Nissan to Sell South African Plant to China's Chery in Major Automotive Shift
Nissan Sells South Africa Plant to China's Chery Automobile

In a significant development for the African automotive sector, Japanese automaker Nissan Motor has announced plans to sell its manufacturing assets located in Rosslyn, South Africa, to the local subsidiary of China's Chery Automobile. The transaction amount remains undisclosed, according to a Reuters report that has drawn attention from industry observers worldwide.

Details of the Strategic Asset Transfer

The agreement, confirmed by Nissan through an official statement, involves Chery SA acquiring the land, buildings, and all associated assets of Nissan's Rosslyn facilities. This transfer is scheduled to be completed by mid-2026, contingent upon meeting specific conditions including necessary regulatory approvals from relevant authorities.

Should the deal proceed as planned, production of the Navara pickup truck—the sole model manufactured at the Rosslyn plant—will cease operations in May. A Nissan spokesperson clarified to Reuters that this model serves both the local South African market and export destinations, primarily across various African nations.

Nissan's Global Restructuring Strategy

This divestment forms part of Nissan's broader turnaround strategy, which involves closing or consolidating seven manufacturing plants globally.

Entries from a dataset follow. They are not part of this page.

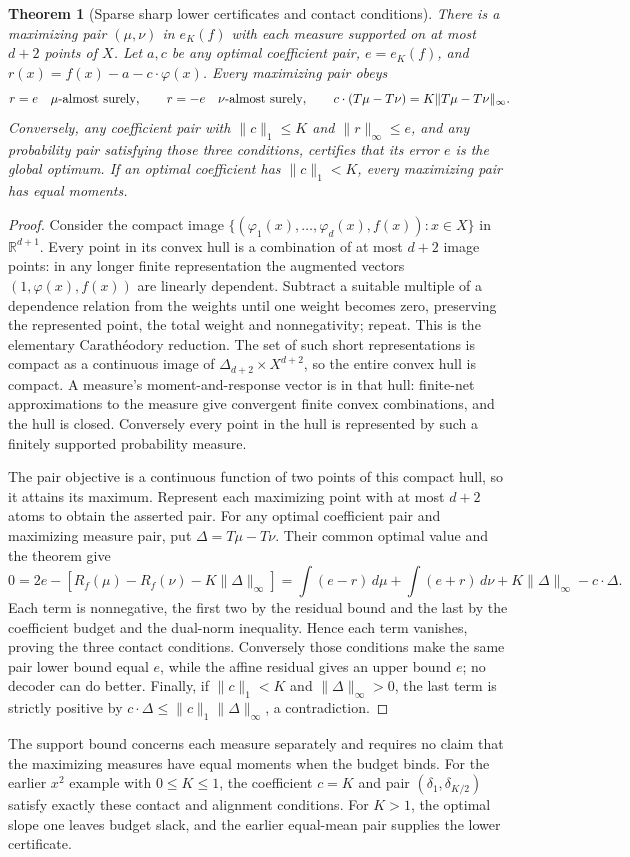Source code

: \documentclass[11pt]{article}
\newtheorem{theorem}{Theorem}
\theoremstyle{definition}
\begin{document}
\begin{theorem}[Sparse sharp lower certificates and contact conditions]
There is a maximizing pair $(\mu,\nu)$ in $e_K(f)$ with each measure
supported on at most $d+2$ points of $X$. Let $a,c$ be any optimal
coefficient pair, $e=e_K(f)$, and
$r(x)=f(x)-a-c\cdot\varphi(x)$. Every maximizing pair obeys
\[
 r=e\quad\mu\hbox{-almost surely},\qquad
 r=-e\quad\nu\hbox{-almost surely},\qquad
 c\cdot(T\mu-T\nu)=K\|T\mu-T\nu\|_\infty.
\]
Conversely, any coefficient pair with $\|c\|_1\leq K$ and
$\|r\|_\infty\leq e$, and any probability pair satisfying those three
conditions, certifies that its error $e$ is the global optimum. If an
optimal coefficient has $\|c\|_1<K$, every maximizing pair has equal
moments.
\end{theorem}
\begin{proof}
Consider the compact image
$\{(\varphi_1(x),\ldots,\varphi_d(x),f(x)):x\in X\}$ in
$\mathbb R^{d+1}$. Every point in its convex hull is a combination of
at most $d+2$ image points: in any longer finite representation the augmented
vectors $(1,\varphi(x),f(x))$ are linearly dependent. Subtract a suitable
multiple of a dependence relation from the weights until one weight becomes
zero, preserving the represented point, the total weight and nonnegativity;
repeat. This is the elementary Carath\'eodory reduction. The set of such
short representations is compact as a continuous image of
$\Delta_{d+2}\times X^{d+2}$, so the entire convex hull is compact.
A measure's moment-and-response vector is in that hull: finite-net
approximations to the measure give convergent finite convex combinations,
and the hull is closed. Conversely every point in the hull is represented
by such a finitely supported probability measure.

The pair objective is a continuous function of two points of this compact
hull, so it attains its maximum. Represent each maximizing point with
at most $d+2$ atoms to obtain the asserted pair. For any optimal coefficient
pair and maximizing measure pair, put $\Delta=T\mu-T\nu$. Their common
optimal value and the theorem give
\[
 0=2e-[R_f(\mu)-R_f(\nu)-K\|\Delta\|_\infty]
   =\int(e-r)\,d\mu+\int(e+r)\,d\nu
                        +K\|\Delta\|_\infty-c\cdot\Delta.
\]
Each term is nonnegative, the first two by the residual bound and the last
by the coefficient budget and the dual-norm inequality. Hence each term
vanishes, proving the three contact conditions. Conversely those conditions
make the same pair lower bound equal $e$, while the affine residual gives
an upper bound $e$; no decoder can do better. Finally, if
$\|c\|_1<K$ and $\|\Delta\|_\infty>0$, the last term is strictly positive
by $c\cdot\Delta\leq\|c\|_1\|\Delta\|_\infty$, a contradiction.
\end{proof}
The support bound concerns each measure separately and requires no claim
that the maximizing measures have equal moments when the budget binds.
For the earlier $x^2$ example with $0\leq K\leq1$, the coefficient
$c=K$ and pair $(\delta_1,\delta_{K/2})$ satisfy exactly these contact and
alignment conditions. For $K>1$, the optimal slope one leaves budget slack,
and the earlier equal-mean pair supplies the lower certificate.
\end{document}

The company has not disclosed the production capacity of the Rosslyn facility, which has been operational for more than five decades since its establishment.

"External factors have significantly impacted the utilization of the Rosslyn plant and its future viability within Nissan's global operations," explained Jordi Vila, President of Nissan Africa, in the company's official statement. This move comes after Nissan faced considerable challenges in the South African market following the production halt of its high-volume NP200 half-ton pickup truck in 2023.

Competitive Landscape and Market Position

The Navara pickup truck competes directly in South Africa's competitive pickup segment against established rivals including:

  • Toyota's Hilux
  • Ford's Ranger
  • Isuzu's D-Max

All these models consistently rank among the country's top ten best-selling vehicles, highlighting the competitive pressure Nissan has faced in this market segment.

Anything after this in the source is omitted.